Glazov: Welcome gentlemen to Frontpage Symposium. Let's begin with a general question: Can we say still say with confidence that it was the right thing for the U.S. to go into Iraq? How do you read the current situation?
Hanson: Examine three points (1) no more scuds into Kuwait, Israel, invasions of Iraq and Iran; no more worry about petro-dollar-fed weapons programs; no more $20 billion/300,000 sortie no-fly zones; no more genocide of Kurds/Shiites; no more destruction of the Marsh Arabs; no more violations of the 1991 armistice agreements; no more troops in Saudi Arabia; et al.; (2) so far at a cost of less than 400 lives, America has destroyed the Taliban and Hussein regimes (the worst in the Middle East), offered a chance of freedom for 50 million people; suffered no more 9-11s; and changed the landscape of the region in a way that is quite unlike the old Cold War (just pump oil/keep out communists) Realpolitik that led to the appeasement or promotion of tyrants. (3) despite the current hysteria, systematic progress toward a civil society continues in Iraq, as power, schools, politics, trade, and infrastructure are getting better each month. If we really are in a terrible war against Islamofascists and their assorted autocratic abettors, then having such predisposed murderers collect in Iraq where they can be engaged and destroyed in the larger strategic picture of a global war is dangerous of course, but still not necessarily bad.
Kay: Assuming George W. Bush invaded Iraq with the intention of keeping U.S. troops there until the country is put on a stable path to pluralistic, representative government, then the attack was justified. The universal tyranny and endless warmongering that afflict the Arab world represents both a roadblock to human progress for 250-million people and a threat to world peace. Bush gets credit for bold thinking: A democratic Iraq will change the region.
Overall, I think it was a mistake for the coalition to focus single-mindedly on weapons of mass destruction in the lead-up to war. Now that no weapons have been found, the United States has been made to look ridiculous, the war has been needlessly discredited, and conspiracy theories about oil are being nourished. It would have been wiser to emphasize the benefits Iraq's
liberation will bring to ordinary Iraqis. Saddam Hussein was a monster. And the current terrorism plague notwithstanding, his removal stands as one of the greatest human-rights triumphs of our era.
Al-Dakhil: The line that the US invaded Iraq to remove the dictator, establish democracy, and turn Iraq into a model for the whole region is so simple, and too good to believe. Worse, this line of thinking makes the Pentagon looks like a charity organization, all it wants is simply to extend a helping hand to other people, spread democracy, fights the autocrats everywhere.

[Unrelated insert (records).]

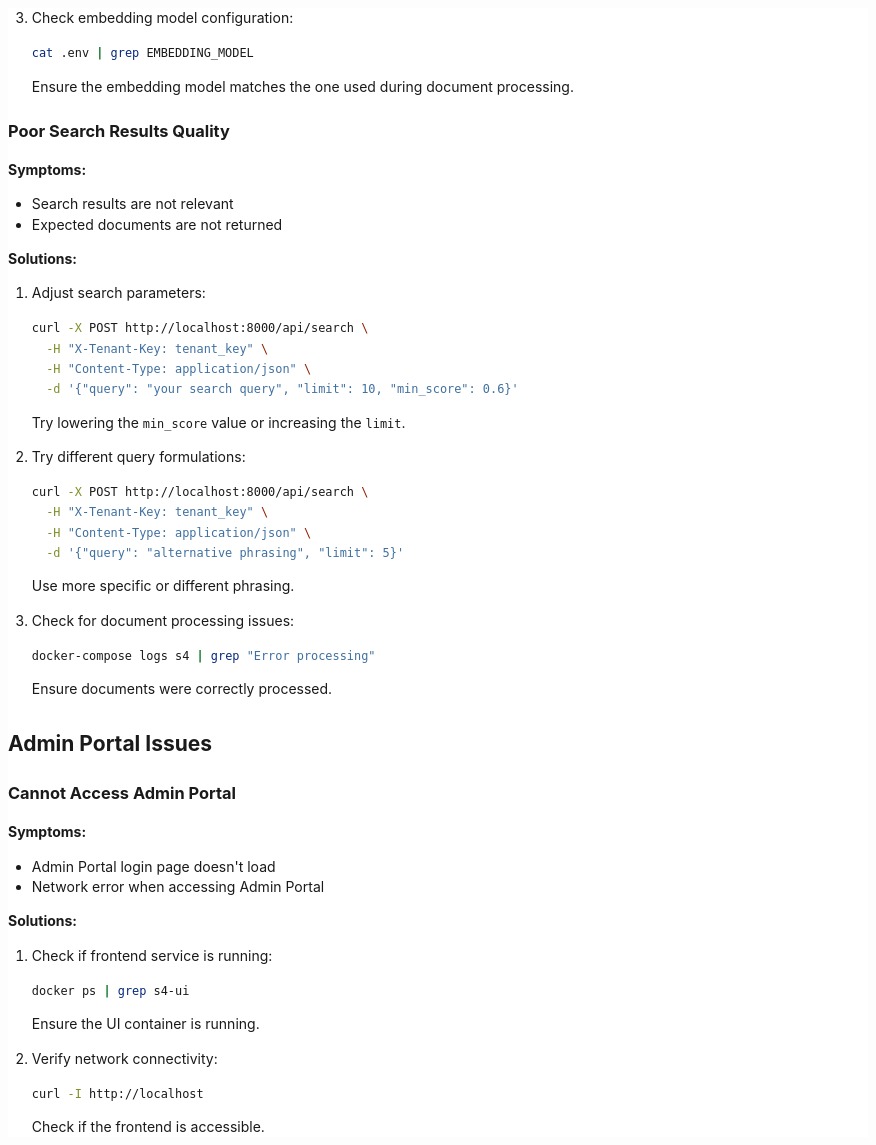 3. Check embedding model configuration:
   ```bash
   cat .env | grep EMBEDDING_MODEL
   ```
   Ensure the embedding model matches the one used during document processing.

### Poor Search Results Quality

**Symptoms:**
- Search results are not relevant
- Expected documents are not returned

**Solutions:**
1. Adjust search parameters:
   ```bash
   curl -X POST http://localhost:8000/api/search \
     -H "X-Tenant-Key: tenant_key" \
     -H "Content-Type: application/json" \
     -d '{"query": "your search query", "limit": 10, "min_score": 0.6}'
   ```
   Try lowering the `min_score` value or increasing the `limit`.

2. Try different query formulations:
   ```bash
   curl -X POST http://localhost:8000/api/search \
     -H "X-Tenant-Key: tenant_key" \
     -H "Content-Type: application/json" \
     -d '{"query": "alternative phrasing", "limit": 5}'
   ```
   Use more specific or different phrasing.

3. Check for document processing issues:
   ```bash
   docker-compose logs s4 | grep "Error processing"
   ```
   Ensure documents were correctly processed.

## Admin Portal Issues

### Cannot Access Admin Portal

**Symptoms:**
- Admin Portal login page doesn't load
- Network error when accessing Admin Portal

**Solutions:**
1. Check if frontend service is running:
   ```bash
   docker ps | grep s4-ui
   ```
   Ensure the UI container is running.

2. Verify network connectivity:
   ```bash
   curl -I http://localhost
   ```
   Check if the frontend is accessible.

And it's ok if these efforts on the part of the Pentagon cost American lives and casualties (in the hundreds and thousands), and American treasure ( in the hundreds of billions of US dollars ). After all that's what the Pentagon is for. But this is silly, the Pentagon is a state institution, and its main mission is to defend and protect the state interests. States are very jealous of their interests.
In terms of the US interests and objectives, I would think that it's too early to make the judgement of whether it was the right thing to invade Iraq. On the other hand it was certainly wrong to invade the country, and through in the turmoil it is in now, and then say rolling back is not an option. Because in this sense, the US made itself, and against the will of the whole world, the judge, the plaintiff and the defendant at the same time. Now we don't know what is going to happen to Iraq and the Iraqi people. Even the Bush administration does not know. Who is responsible for that? It's irresponsible in the midst of chaos, violence, and confusion to keep saying that the US removed the dictator, and on its way of creating democracy in Iraq. People lives and future, both Americans and Iraqis, are on line now.
Kay: Mr. Al-Dakhil says that "The line that the US invaded Iraq to remove the dictator, establish democracy, and turn Iraq into a model for the whole region is so simple." Actually, it's not that simple: It's complex. In fact, it's so complex that the United States felt it was not a theory of war Americans would support -- which is why the Bush administration instead opted to emphasize WMDs, a far simpler approach.
The more that comes out about the early planning for this war, the more it has become obvious that early boosters such as Paul Wolfowitz, Richard Perle and Dick Cheney really had great ambitions: They saw the liberation of Iraq as a step that would lead to nothing less than the democratization of the Arab world. (For more information on how this would happen, see Fouad Ajami's article "Iraq and the Arabs' Future" in the January/February 2003 issue of Foreign Affairs. Ajami's work, of course, has had a great influence on the Bush administration.) This, perhaps more than WMDs, was what was on their minds when they drew up invasion plans.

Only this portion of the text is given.